Money is a powerful means that evolved over countless millennia. Early humans began by subsisting, each limited to what he could produce on his own. Slowly, they learned how to make better tools. As a result, they had extra goods to trade. In this new era, each individual exchanges his products for things he can’t make. Trade allows people to specialize and everyone becomes better at making certain things.
Suppose Orr the moccasin maker and Arg the fisherman lived in those days. Arg loses his moccasins in the river, so he goes to Orr for new ones. They make a deal and Orr accepts five fish in exchange for a pair of moccasins. They are both happy with this trade today. What happens tomorrow?
Orr gets hungry. He goes to Arg, but the fisherman doesn’t need another pair of moccasins. He says to Orr, “I’ll trade you one fish for five pairs of moccasins.” Is Arg greedy? Do they need a Moccasin and Fish Exchange Commission (MFEC)?
If Arg takes the moccasins, he’ll have to keep them for a long time, waiting until a fish customer happens to want moccasins by coincidence.
Moccasins are more valuable than fish, but less marketable. Everyone must eat every day, but they don’t need a new pair of moccasins so often. This problem impacts, most of all, our friend Orr, who is still hungry.
Orr decides to expand his trading beyond producers of goods that he wants. He targets anyone who needs moccasins. What does he want in exchange? He accepts a more marketable good than moccasins such as salt, a food preservative. When he needs something like a knife, he doesn’t offer his moccasins. Orr offers salt.
By using salt as a means of trade, Orr has discovered money.
Arg, too, is better off getting salt in exchange for his fish. Why? He needs salt every day and he knows that everyone else does too. Salt is in constant demand and so it’s highly marketable.
Marketability refers to how readily people will accept something in trade. People are reluctant to accept moccasins in trade but are happy to take salt. This has nothing to do with the value of the goods, but with the effort and risk of finding someone who wants them.
The low marketability of fish and especially moccasins is an important factor in the two trades of Orr and Arg. In their first trade, Arg was barefoot so he was willing to trade five fish for only one pair of moccasins. In the second trade, Orr was hungry and so he was willing to exchange five pairs of moccasins for only one fish. When fish are traded for moccasins, there are two different rates of exchange. Whoever has the urgency also has the disadvantage in the trade.

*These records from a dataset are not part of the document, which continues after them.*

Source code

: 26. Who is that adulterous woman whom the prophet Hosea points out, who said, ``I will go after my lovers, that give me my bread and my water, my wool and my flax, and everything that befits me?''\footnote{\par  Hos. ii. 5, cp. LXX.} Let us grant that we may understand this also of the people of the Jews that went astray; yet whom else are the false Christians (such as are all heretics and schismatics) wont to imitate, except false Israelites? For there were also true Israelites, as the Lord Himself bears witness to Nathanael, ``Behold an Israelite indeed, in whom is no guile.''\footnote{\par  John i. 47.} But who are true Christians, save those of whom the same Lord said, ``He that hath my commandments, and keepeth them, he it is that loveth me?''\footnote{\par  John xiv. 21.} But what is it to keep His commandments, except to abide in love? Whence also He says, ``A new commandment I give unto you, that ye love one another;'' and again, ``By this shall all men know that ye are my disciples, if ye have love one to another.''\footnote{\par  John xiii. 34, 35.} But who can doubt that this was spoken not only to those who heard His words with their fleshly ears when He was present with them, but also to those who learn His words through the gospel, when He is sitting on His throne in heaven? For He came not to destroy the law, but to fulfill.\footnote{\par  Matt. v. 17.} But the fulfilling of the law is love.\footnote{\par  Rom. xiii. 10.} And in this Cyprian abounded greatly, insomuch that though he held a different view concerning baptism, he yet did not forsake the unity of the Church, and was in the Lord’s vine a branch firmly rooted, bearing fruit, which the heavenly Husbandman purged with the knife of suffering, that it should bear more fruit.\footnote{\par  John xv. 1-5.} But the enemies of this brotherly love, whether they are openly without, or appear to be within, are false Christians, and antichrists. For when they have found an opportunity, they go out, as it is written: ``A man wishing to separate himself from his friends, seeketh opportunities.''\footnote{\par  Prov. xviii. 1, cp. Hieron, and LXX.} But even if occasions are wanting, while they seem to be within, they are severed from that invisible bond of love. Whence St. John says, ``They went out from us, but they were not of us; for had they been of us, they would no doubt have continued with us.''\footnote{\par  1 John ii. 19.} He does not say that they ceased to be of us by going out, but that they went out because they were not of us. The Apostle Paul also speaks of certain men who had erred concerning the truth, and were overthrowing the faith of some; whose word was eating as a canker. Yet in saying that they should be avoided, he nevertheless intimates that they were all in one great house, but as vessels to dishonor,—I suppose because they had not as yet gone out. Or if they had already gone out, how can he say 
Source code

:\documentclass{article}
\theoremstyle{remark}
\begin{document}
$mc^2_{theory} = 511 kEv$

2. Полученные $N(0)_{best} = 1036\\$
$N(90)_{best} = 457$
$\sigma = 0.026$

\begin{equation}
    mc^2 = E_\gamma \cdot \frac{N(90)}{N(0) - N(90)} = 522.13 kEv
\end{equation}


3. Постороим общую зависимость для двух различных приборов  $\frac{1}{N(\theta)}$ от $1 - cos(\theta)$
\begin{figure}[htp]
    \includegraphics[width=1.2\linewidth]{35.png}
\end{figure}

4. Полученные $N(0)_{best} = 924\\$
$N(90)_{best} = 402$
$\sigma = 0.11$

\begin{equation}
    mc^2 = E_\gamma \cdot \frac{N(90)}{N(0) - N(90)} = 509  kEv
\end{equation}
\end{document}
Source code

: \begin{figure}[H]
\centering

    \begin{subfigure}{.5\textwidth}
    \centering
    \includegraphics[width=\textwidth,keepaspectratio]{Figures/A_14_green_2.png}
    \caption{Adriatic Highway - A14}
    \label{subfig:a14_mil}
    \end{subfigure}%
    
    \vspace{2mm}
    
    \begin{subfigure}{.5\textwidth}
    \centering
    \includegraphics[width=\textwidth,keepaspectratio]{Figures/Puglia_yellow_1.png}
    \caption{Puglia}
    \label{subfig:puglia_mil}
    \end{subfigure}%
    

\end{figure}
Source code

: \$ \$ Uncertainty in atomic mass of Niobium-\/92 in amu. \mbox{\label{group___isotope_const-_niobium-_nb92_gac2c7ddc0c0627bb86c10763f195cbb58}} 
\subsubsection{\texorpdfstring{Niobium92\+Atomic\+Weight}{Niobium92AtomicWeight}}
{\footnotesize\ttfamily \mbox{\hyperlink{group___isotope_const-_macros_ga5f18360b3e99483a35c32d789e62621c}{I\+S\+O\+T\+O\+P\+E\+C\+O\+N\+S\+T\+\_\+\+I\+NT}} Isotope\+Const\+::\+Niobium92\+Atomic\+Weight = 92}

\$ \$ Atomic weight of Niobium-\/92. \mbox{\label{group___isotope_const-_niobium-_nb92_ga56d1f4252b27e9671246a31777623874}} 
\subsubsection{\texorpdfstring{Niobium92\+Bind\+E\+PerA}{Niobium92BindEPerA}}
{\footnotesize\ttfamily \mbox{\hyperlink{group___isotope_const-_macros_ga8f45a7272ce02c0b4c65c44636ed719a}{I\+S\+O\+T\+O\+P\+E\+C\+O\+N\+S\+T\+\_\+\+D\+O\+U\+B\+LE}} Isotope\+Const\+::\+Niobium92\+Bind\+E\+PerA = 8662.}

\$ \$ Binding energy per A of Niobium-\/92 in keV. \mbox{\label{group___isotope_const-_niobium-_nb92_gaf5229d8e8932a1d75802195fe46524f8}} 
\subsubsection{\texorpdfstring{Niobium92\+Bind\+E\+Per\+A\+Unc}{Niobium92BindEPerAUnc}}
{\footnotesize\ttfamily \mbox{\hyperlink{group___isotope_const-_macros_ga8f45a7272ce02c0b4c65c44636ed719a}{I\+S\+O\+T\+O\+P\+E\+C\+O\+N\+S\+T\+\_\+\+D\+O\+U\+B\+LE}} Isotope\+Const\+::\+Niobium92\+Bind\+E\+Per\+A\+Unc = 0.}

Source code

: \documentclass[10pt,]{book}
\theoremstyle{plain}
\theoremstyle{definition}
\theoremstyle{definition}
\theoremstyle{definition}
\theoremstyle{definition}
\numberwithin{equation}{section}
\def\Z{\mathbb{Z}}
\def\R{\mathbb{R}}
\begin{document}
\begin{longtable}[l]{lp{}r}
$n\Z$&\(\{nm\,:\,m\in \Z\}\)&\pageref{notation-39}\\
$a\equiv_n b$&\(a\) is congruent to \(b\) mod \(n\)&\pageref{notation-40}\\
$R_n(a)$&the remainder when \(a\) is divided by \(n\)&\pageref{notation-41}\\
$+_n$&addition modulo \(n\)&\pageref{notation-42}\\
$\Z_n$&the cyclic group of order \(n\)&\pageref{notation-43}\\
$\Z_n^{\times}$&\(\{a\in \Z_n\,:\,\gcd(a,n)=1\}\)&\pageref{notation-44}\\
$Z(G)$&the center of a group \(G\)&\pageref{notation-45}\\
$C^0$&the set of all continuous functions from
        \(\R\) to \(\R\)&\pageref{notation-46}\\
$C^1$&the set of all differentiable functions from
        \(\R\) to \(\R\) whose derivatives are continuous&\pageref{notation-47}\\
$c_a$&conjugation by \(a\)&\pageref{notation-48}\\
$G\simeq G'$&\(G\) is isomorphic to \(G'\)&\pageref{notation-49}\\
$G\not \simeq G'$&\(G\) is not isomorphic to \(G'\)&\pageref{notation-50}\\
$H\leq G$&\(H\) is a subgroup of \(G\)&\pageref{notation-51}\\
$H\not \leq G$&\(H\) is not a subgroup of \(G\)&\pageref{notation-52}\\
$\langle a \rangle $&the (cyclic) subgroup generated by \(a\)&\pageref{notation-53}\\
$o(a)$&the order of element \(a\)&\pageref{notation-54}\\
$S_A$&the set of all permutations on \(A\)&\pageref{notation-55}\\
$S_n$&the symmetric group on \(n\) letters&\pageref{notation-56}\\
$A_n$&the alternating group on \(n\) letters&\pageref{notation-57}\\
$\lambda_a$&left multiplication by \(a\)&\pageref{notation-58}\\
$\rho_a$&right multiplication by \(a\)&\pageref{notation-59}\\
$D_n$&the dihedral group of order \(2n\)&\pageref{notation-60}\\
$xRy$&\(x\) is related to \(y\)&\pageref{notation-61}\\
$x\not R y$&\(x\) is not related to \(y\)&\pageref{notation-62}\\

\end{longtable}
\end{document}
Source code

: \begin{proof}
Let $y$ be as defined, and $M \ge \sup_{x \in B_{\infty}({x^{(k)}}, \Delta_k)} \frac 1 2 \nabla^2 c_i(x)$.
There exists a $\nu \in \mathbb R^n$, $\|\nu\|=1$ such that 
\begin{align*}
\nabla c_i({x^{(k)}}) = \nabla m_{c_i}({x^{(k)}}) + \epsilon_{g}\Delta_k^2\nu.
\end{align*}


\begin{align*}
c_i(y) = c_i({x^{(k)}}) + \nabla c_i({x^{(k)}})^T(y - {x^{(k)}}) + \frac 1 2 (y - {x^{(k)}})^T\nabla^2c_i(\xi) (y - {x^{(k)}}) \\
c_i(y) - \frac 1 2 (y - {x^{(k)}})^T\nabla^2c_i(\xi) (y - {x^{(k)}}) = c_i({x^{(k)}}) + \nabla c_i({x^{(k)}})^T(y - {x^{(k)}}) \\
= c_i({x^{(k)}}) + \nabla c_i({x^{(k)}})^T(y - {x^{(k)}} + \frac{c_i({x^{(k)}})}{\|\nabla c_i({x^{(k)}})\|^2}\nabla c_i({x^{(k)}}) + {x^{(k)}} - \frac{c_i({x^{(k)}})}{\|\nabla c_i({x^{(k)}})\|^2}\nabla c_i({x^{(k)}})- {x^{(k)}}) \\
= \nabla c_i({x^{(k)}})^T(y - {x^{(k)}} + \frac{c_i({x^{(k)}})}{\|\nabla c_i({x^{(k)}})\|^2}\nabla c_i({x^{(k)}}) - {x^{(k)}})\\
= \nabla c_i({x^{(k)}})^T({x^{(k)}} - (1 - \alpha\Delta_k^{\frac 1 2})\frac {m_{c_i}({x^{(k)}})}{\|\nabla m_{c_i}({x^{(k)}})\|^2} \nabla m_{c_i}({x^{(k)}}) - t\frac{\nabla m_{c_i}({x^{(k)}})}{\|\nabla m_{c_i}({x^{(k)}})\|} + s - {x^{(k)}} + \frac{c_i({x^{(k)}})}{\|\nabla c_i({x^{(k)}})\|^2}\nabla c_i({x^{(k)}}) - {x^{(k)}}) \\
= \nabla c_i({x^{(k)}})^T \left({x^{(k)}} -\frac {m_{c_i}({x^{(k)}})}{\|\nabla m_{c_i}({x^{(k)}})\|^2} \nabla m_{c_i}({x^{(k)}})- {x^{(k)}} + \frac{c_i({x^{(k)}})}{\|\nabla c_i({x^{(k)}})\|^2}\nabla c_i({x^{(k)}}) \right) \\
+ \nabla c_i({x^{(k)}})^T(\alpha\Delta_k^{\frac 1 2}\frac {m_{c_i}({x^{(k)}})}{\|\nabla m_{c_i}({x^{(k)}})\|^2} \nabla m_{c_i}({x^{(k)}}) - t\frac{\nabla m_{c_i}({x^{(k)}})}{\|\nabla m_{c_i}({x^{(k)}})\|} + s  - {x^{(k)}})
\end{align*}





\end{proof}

It’s not unique to moccasins and fish. There are two exchange rates with every pair of goods. The difference between these two rates—called the spread—is important to every trader. That’s because the spread causes you to incur a loss.
For example, if you have five fish you can trade them for one pair of moccasins. Then you can trade those moccasins for a small piece of one fish. Trading into and out of moccasins causes almost total losses, due to their wide spread.
That’s why moccasins don’t work as money. To be useful as money, a good must have a narrow spread. The narrower the spread, the less you lose in each trade. The spread in salt is narrower than in moccasins, because salt is more marketable. In fact, salt was used as money for a long time.
It took thousands of years to discover the best good to use as money, the good that is most marketable and thus which has the narrowest spread. Fish is better than moccasins. Salt is better than fish. Gold is the most marketable good of all.
Nothing comes close. This is why gold makes the best money.